Call your doctor at once if you have:

  • noisy breathing, sighing, shallow breathing;

  • a slow heart rate or weak pulse;

  • a light-headed feeling, like you might pass out;

  • chest pain, fast or pounding heart rate, feeling short of breath;

  • confusion, hallucinations, unusual thoughts or behavior, feelings of extreme happiness or sadness;

  • little or no urination;

  • muscle twitching, seizure (convulsions);

  • infertility, missed menstrual periods, impotence, sexual problems, loss of interest in sex;

  • liver problems--nausea, upper stomach pain, itching, tiredness, loss of appetite, dark urine, clay-colored stools, jaundice (yellowing of the skin or eyes);

  • low cortisol levels-- nausea, vomiting, loss of appetite, dizziness, worsening tiredness or weakness; or

  • high levels of serotonin in the body--agitation, hallucinations, fever, fast heart rate, overactive reflexes, nausea, vomiting, diarrhea, loss of coordination, fainting.

Serious side effects may be more likely in older adults and those who are overweight, malnourished, or debilitated.

Long-term use of opioid medication may affect fertility (ability to have children) in men or women.

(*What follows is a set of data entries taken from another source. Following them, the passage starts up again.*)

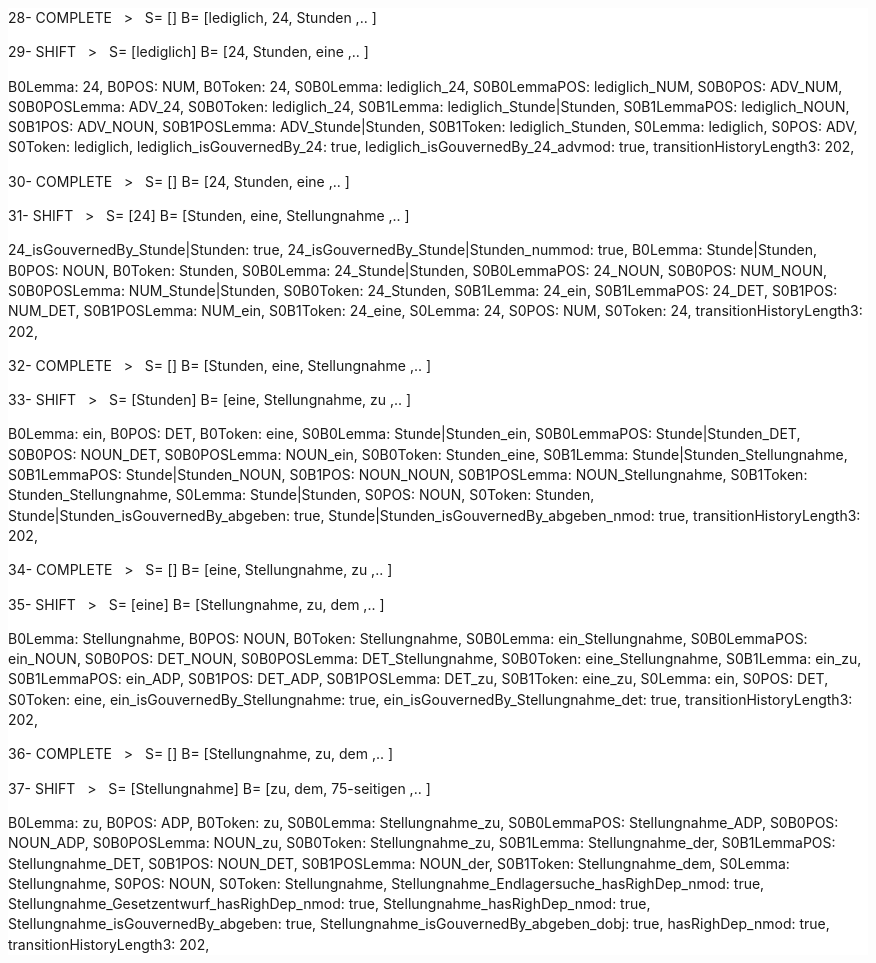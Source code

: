 28- COMPLETE&nbsp;&nbsp;&nbsp;>&nbsp;&nbsp;&nbsp;S= []   B= [lediglich, 24, Stunden ,.. ]



29- SHIFT&nbsp;&nbsp;&nbsp;>&nbsp;&nbsp;&nbsp;S= [lediglich]   B= [24, Stunden, eine ,.. ]

B0Lemma: 24, B0POS: NUM, B0Token: 24, S0B0Lemma: lediglich_24, S0B0LemmaPOS: lediglich_NUM, S0B0POS: ADV_NUM, S0B0POSLemma: ADV_24, S0B0Token: lediglich_24, S0B1Lemma: lediglich_Stunde|Stunden, S0B1LemmaPOS: lediglich_NOUN, S0B1POS: ADV_NOUN, S0B1POSLemma: ADV_Stunde|Stunden, S0B1Token: lediglich_Stunden, S0Lemma: lediglich, S0POS: ADV, S0Token: lediglich, lediglich_isGouvernedBy_24: true, lediglich_isGouvernedBy_24_advmod: true, transitionHistoryLength3: 202, 

30- COMPLETE&nbsp;&nbsp;&nbsp;>&nbsp;&nbsp;&nbsp;S= []   B= [24, Stunden, eine ,.. ]



31- SHIFT&nbsp;&nbsp;&nbsp;>&nbsp;&nbsp;&nbsp;S= [24]   B= [Stunden, eine, Stellungnahme ,.. ]

24_isGouvernedBy_Stunde|Stunden: true, 24_isGouvernedBy_Stunde|Stunden_nummod: true, B0Lemma: Stunde|Stunden, B0POS: NOUN, B0Token: Stunden, S0B0Lemma: 24_Stunde|Stunden, S0B0LemmaPOS: 24_NOUN, S0B0POS: NUM_NOUN, S0B0POSLemma: NUM_Stunde|Stunden, S0B0Token: 24_Stunden, S0B1Lemma: 24_ein, S0B1LemmaPOS: 24_DET, S0B1POS: NUM_DET, S0B1POSLemma: NUM_ein, S0B1Token: 24_eine, S0Lemma: 24, S0POS: NUM, S0Token: 24, transitionHistoryLength3: 202, 

32- COMPLETE&nbsp;&nbsp;&nbsp;>&nbsp;&nbsp;&nbsp;S= []   B= [Stunden, eine, Stellungnahme ,.. ]



33- SHIFT&nbsp;&nbsp;&nbsp;>&nbsp;&nbsp;&nbsp;S= [Stunden]   B= [eine, Stellungnahme, zu ,.. ]

B0Lemma: ein, B0POS: DET, B0Token: eine, S0B0Lemma: Stunde|Stunden_ein, S0B0LemmaPOS: Stunde|Stunden_DET, S0B0POS: NOUN_DET, S0B0POSLemma: NOUN_ein, S0B0Token: Stunden_eine, S0B1Lemma: Stunde|Stunden_Stellungnahme, S0B1LemmaPOS: Stunde|Stunden_NOUN, S0B1POS: NOUN_NOUN, S0B1POSLemma: NOUN_Stellungnahme, S0B1Token: Stunden_Stellungnahme, S0Lemma: Stunde|Stunden, S0POS: NOUN, S0Token: Stunden, Stunde|Stunden_isGouvernedBy_abgeben: true, Stunde|Stunden_isGouvernedBy_abgeben_nmod: true, transitionHistoryLength3: 202, 

34- COMPLETE&nbsp;&nbsp;&nbsp;>&nbsp;&nbsp;&nbsp;S= []   B= [eine, Stellungnahme, zu ,.. ]



35- SHIFT&nbsp;&nbsp;&nbsp;>&nbsp;&nbsp;&nbsp;S= [eine]   B= [Stellungnahme, zu, dem ,.. ]

B0Lemma: Stellungnahme, B0POS: NOUN, B0Token: Stellungnahme, S0B0Lemma: ein_Stellungnahme, S0B0LemmaPOS: ein_NOUN, S0B0POS: DET_NOUN, S0B0POSLemma: DET_Stellungnahme, S0B0Token: eine_Stellungnahme, S0B1Lemma: ein_zu, S0B1LemmaPOS: ein_ADP, S0B1POS: DET_ADP, S0B1POSLemma: DET_zu, S0B1Token: eine_zu, S0Lemma: ein, S0POS: DET, S0Token: eine, ein_isGouvernedBy_Stellungnahme: true, ein_isGouvernedBy_Stellungnahme_det: true, transitionHistoryLength3: 202, 

36- COMPLETE&nbsp;&nbsp;&nbsp;>&nbsp;&nbsp;&nbsp;S= []   B= [Stellungnahme, zu, dem ,.. ]



37- SHIFT&nbsp;&nbsp;&nbsp;>&nbsp;&nbsp;&nbsp;S= [Stellungnahme]   B= [zu, dem, 75-seitigen ,.. ]

B0Lemma: zu, B0POS: ADP, B0Token: zu, S0B0Lemma: Stellungnahme_zu, S0B0LemmaPOS: Stellungnahme_ADP, S0B0POS: NOUN_ADP, S0B0POSLemma: NOUN_zu, S0B0Token: Stellungnahme_zu, S0B1Lemma: Stellungnahme_der, S0B1LemmaPOS: Stellungnahme_DET, S0B1POS: NOUN_DET, S0B1POSLemma: NOUN_der, S0B1Token: Stellungnahme_dem, S0Lemma: Stellungnahme, S0POS: NOUN, S0Token: Stellungnahme, Stellungnahme_Endlagersuche_hasRighDep_nmod: true, Stellungnahme_Gesetzentwurf_hasRighDep_nmod: true, Stellungnahme_hasRighDep_nmod: true, Stellungnahme_isGouvernedBy_abgeben: true, Stellungnahme_isGouvernedBy_abgeben_dobj: true, hasRighDep_nmod: true, transitionHistoryLength3: 202,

It is not known whether opioid effects on fertility are permanent.

Common side effects include:

  • drowsiness, dizziness, feeling "drunk";

  • nausea, vomiting, stomach pain, constipation; or

  • headache, feeling tired.

This is not a complete list of side effects and others may occur. Call your doctor for medical advice about side effects. You may report side effects to FDA at 1-800-FDA-1088.

Liver Dose Adjustments

Use with caution

Acetaminophen / butalbital / caffeine / codeine Breastfeeding Warnings

Codeine is present in breast milk. For women with normal codeine metabolism (normal CYP450 2D6 activity) the amount of codeine secreted is low and dose-dependent; however, in women who are ultra-rapid metabolizers (those with multiple copies of the gene for CYP450 2D6) higher-than-expected serum levels of morphine (active metabolite) may be present in their breast milk leading to dangerously high serum morphine levels in their breastfed infants. In most cases, a person's specific CYP2D6 genotype is unknown. Several small series and 1 small retrospective study suggest that codeine may be causative in episodes of apnea, bradycardia, and cyanosis in the first week of life. A death of a breastfeed infant due to respiratory depression has been reported; the mother was found to be a CYP450 2D6 ultrarapid metabolizer. The significance of small amounts of acetaminophen, butalbital, and caffeine excreted into human milk has not been reported, but due to the potential for serious adverse reactions in nursing infants, other agents may be preferred.

A decision should be made to discontinue breastfeeding or discontinue the drug, taking into account the importance of the drug to the mother. Excreted into human milk: Yes (acetaminophen); Yes (barbiturates); Yes (caffeine); Yes (codeine) Comments: -The American Academy of Pediatrics recommends against use of codeine during breastfeeding as other agents are preferred. -Monitor breastfed infants for signs of morphine toxicity including increase sleepiness, difficulty breastfeeding, breathing difficulties, or limpness; seek medical attention promptly if these signs occur.